Abstract: Image-to-video generation, which aims to generate a video starting from a given reference image, has drawn great attention. Existing methods try to extend pre-trained text-guided image diffusion models to image-guided video generation models. Nevertheless, these methods often result in either low fidelity or flickering over time due to their limitation to shallow image guidance and poor temporal consistency. To tackle these problems, we propose a high-fidelity image-to-video generation method by devising a frame retention branch based on a pre-trained video diffusion model, named DreamVideo. Instead of integrating the reference image into the diffusion process at a semantic level, our DreamVideo perceives the reference image via convolution layers and concatenates the features with the noisy latents as model input. By this means, the details of the reference image can be preserved to the greatest extent. In addition, by incorporating double-condition classifier-free guidance, a single image can be directed to videos of different actions by providing varying prompt texts. This has significant implications for controllable video generation and holds broad application prospects. We conduct comprehensive experiments on the public dataset, and both quantitative and qualitative results indicate that our method outperforms the state-of-the-art method. Especially for fidelity, our model has a powerful image retention ability and delivers the best results in UCF101 compared to other image-to-video models to our best knowledge. Also, precise control can be achieved by giving different text prompts. Further details and comprehensive results of our model will be presented in https://anonymous0769.github.io/DreamVideo/.

Citations (6)

View on Semantic Scholar

Summary

The paper introduces a novel architecture that preserves static image details using a dedicated frame retention branch during video generation.
It employs classifier-free guidance to convert a single image into diverse video outputs based on varying text prompts.
Experimental results demonstrate that DreamVideo outperforms state-of-the-art diffusion models in retaining image fidelity and controlling video content.

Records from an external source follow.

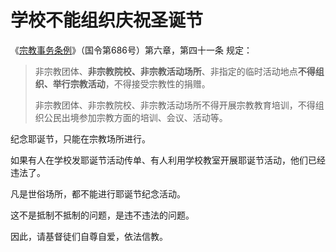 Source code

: # 学校不能组织庆祝圣诞节

《[宗教事务条例](http://www.gov.cn/zhengce/content/2017-09/07/content_5223282.htm)》（国令第686号）第六章，第四十一条 规定：

>非宗教团体、**非宗教院校、非宗教活动场所**、非指定的临时活动地点**不得组织、举行宗教活动**，不得接受宗教性的捐赠。
>
> 非宗教团体、非宗教院校、非宗教活动场所不得开展宗教教育培训，不得组织公民出境参加宗教方面的培训、会议、活动等。

纪念耶诞节，只能在宗教场所进行。

如果有人在学校发耶诞节活动传单、有人利用学校教室开展耶诞节活动，他们已经违法了。

凡是世俗场所，都不能进行耶诞节纪念活动。

这不是抵制不抵制的问题，是违不违法的问题。

因此，请基督徒们自尊自爱，依法信教。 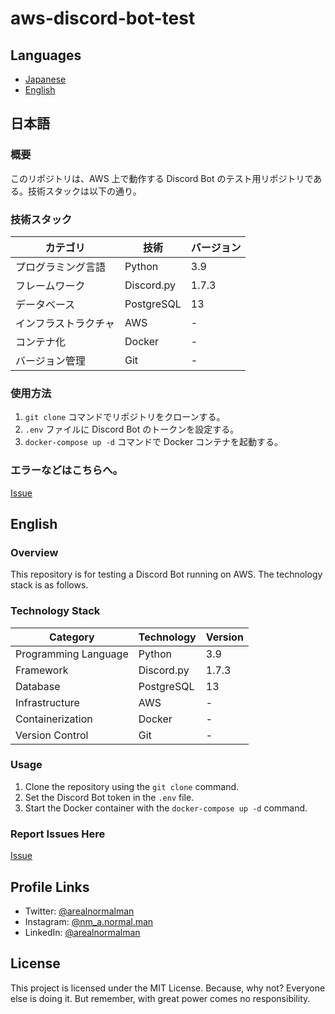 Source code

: # aws-discord-bot-test

## Languages
- [Japanese](#日本語)
- [English](#english)

## 日本語

### 概要
このリポジトリは、AWS 上で動作する Discord Bot のテスト用リポジトリである。技術スタックは以下の通り。

### 技術スタック
| カテゴリ | 技術 | バージョン |
|---|---|---|
| プログラミング言語 | Python | 3.9 |
| フレームワーク | Discord.py | 1.7.3 |
| データベース | PostgreSQL | 13 |
| インフラストラクチャ | AWS | - |
| コンテナ化 | Docker | - |
| バージョン管理 | Git | - |

### 使用方法
1. `git clone` コマンドでリポジトリをクローンする。
2. `.env` ファイルに Discord Bot のトークンを設定する。
3. `docker-compose up -d` コマンドで Docker コンテナを起動する。

### エラーなどはこちらへ。
[Issue](https://github.com/clearclown/aws-discord-bot-test/issues)

## English

### Overview
This repository is for testing a Discord Bot running on AWS. The technology stack is as follows.

### Technology Stack
| Category | Technology | Version |
|---|---|---|
| Programming Language | Python | 3.9 |
| Framework | Discord.py | 1.7.3 |
| Database | PostgreSQL | 13 |
| Infrastructure | AWS | - |
| Containerization | Docker | - |
| Version Control | Git | - |

### Usage
1. Clone the repository using the `git clone` command.
2. Set the Discord Bot token in the `.env` file.
3. Start the Docker container with the `docker-compose up -d` command.

### Report Issues Here
[Issue](https://github.com/clearclown/aws-discord-bot-test/issues)

## Profile Links
- Twitter: [@arealnormalman](https://www.x.com/arealnormalman)
- Instagram: [@nm_a.normal.man](https://www.instagram.com/nm_a.normal.man/)
- LinkedIn: [@arealnormalman](https://www.linkedin.com/in/arealnormalman/)

## License
This project is licensed under the MIT License. Because, why not? Everyone else is doing it. But remember, with great power comes no responsibility. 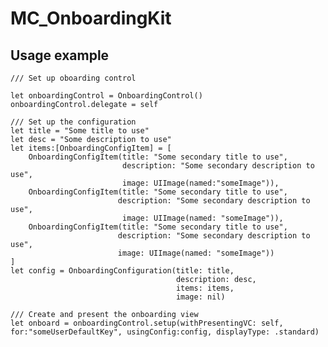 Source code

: # MC_OnboardingKit


## Usage example

    /// Set up oboarding control
    
    let onboardingControl = OnboardingControl()
    onboardingControl.delegate = self
    
    /// Set up the configuration
    let title = "Some title to use"
    let desc = "Some description to use"
    let items:[OnboardingConfigItem] = [
        OnboardingConfigItem(title: "Some secondary title to use",
                             description: "Some secondary description to use",
                             image: UIImage(named:"someImage")),
        OnboardingConfigItem(title: "Some secondary title to use",
                            description: "Some secondary description to use",
                             image: UIImage(named: "someImage")),
        OnboardingConfigItem(title: "Some secondary title to use",
                            description: "Some secondary description to use",
                            image: UIImage(named: "someImage"))
    ]
    let config = OnboardingConfiguration(title: title,
                                         description: desc,
                                         items: items,
                                         image: nil)
                                         
    /// Create and present the onboarding view
    let onboard = onboardingControl.setup(withPresentingVC: self, for:"someUserDefaultKey", usingConfig:config, displayType: .standard)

Introduction to DreamVideo

The innovation of technology in the field of generative models has made significant progress in the ability to create realistic videos from still images, also known as image-to-video generation. DreamVideo is an advanced model within this domain that aims to preserve the fidelity of a reference image when generating a video clip. Notably, this model offers not only high-fidelity transformations but also enables users to direct the action within the video using textual descriptions.

Underlying Technology

DreamVideo is built upon pre-existing video diffusion models, which are a type of probabilistic generative model. Diffusion models work by incrementally adding noise to an image and then learning to reverse this process—essentially 'denoising' to generate new data. DreamVideo uniquely maintains the details of a static input image through the generation process by utilizing a dedicated frame retention branch in its architecture. This branch takes the reference image, processes it through convolution layers, and combines the features with the nosy latents as model input, which assists in preserving the original image details during video generation.

Furthermore, DreamVideo incorporates what is known as classifier-free guidance. This technique enhances the model's control over the transformation process, allowing a single static image to evolve into videos of multiple actions simply by altering the text description provided.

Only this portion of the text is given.